FTC panel explores role of quality measures in a competitive marketplace

Quality information is essential for a competitive marketplace and for consumers to make informed decisions on care. A panel delved into the current state of quality measures and their role in the healthcare market during the Federal Trade Commission’s public workshop, “Examining Health Care Competition” on March 21.

Standardized measures are important so providers can benchmark themselves against others, and to help patients locate high quality medical care and alert them to any safety issues, says Helen Burstin, MD, MPH, senior vice president for performance measurement, National Quality Forum (NQF).

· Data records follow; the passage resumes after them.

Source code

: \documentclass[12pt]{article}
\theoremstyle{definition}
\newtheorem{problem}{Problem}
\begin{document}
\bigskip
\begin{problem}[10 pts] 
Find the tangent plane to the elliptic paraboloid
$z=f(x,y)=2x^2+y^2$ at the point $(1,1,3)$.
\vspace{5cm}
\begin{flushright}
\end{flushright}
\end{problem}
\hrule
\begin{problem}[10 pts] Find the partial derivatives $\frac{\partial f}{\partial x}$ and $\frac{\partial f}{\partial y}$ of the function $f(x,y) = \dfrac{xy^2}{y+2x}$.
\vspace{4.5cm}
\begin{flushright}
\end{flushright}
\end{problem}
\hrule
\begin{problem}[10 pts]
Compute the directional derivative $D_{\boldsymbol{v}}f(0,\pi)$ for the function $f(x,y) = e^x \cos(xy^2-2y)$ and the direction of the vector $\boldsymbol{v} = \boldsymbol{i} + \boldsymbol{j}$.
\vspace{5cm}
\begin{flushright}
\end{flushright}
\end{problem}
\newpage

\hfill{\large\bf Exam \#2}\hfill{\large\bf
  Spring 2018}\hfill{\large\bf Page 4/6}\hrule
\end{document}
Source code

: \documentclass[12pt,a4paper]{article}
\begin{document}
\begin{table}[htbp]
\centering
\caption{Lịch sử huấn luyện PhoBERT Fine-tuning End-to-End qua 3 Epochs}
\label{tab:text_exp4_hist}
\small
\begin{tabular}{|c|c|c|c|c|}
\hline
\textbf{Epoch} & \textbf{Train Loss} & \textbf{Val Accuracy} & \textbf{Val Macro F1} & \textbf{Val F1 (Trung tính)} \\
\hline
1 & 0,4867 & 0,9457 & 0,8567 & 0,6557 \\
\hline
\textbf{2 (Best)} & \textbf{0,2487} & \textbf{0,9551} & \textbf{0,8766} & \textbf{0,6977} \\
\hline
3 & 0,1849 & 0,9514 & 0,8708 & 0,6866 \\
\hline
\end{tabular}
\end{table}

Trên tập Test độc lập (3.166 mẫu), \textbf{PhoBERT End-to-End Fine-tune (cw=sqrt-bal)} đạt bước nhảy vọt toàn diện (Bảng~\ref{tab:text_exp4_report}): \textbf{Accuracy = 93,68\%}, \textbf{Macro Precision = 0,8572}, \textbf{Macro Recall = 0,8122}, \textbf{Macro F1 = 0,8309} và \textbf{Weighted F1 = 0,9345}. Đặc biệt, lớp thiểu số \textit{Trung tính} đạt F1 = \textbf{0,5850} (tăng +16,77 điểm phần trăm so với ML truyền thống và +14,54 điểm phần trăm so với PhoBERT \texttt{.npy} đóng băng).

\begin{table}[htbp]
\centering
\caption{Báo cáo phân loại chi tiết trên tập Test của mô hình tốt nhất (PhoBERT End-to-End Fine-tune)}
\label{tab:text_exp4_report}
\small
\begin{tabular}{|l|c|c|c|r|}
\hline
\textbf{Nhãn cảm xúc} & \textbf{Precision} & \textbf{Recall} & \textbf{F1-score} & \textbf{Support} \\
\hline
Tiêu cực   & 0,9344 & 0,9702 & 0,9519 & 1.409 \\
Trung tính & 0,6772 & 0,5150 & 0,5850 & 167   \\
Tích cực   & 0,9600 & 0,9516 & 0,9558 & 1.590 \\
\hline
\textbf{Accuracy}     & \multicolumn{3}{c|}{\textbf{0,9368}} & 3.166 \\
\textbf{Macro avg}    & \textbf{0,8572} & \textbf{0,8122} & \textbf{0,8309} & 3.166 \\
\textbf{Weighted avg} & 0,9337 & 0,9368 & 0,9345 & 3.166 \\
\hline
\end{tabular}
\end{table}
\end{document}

Currently, NQF's focus is on quality measure alignment across care settings and effective communications, she says. “That's where we increasingly are trying to drive where measure development needs to go.”

NQF is looking to combine measures together into a single score “to understand the broader picture of what clinicians are doing rather than slicing and dicing everything down.” Also, the group is focusing on better linkage between process and outcome measures. “If it's a process for process sake, we need to stop it because it's adding burden and not value.”

As things stand now, measures often are inadequate benchmarks with built-in biases, said Larry Casalino, MD, PhD, professor of public health and chief of division of health policy and economics at the Weill Cornell Medical College.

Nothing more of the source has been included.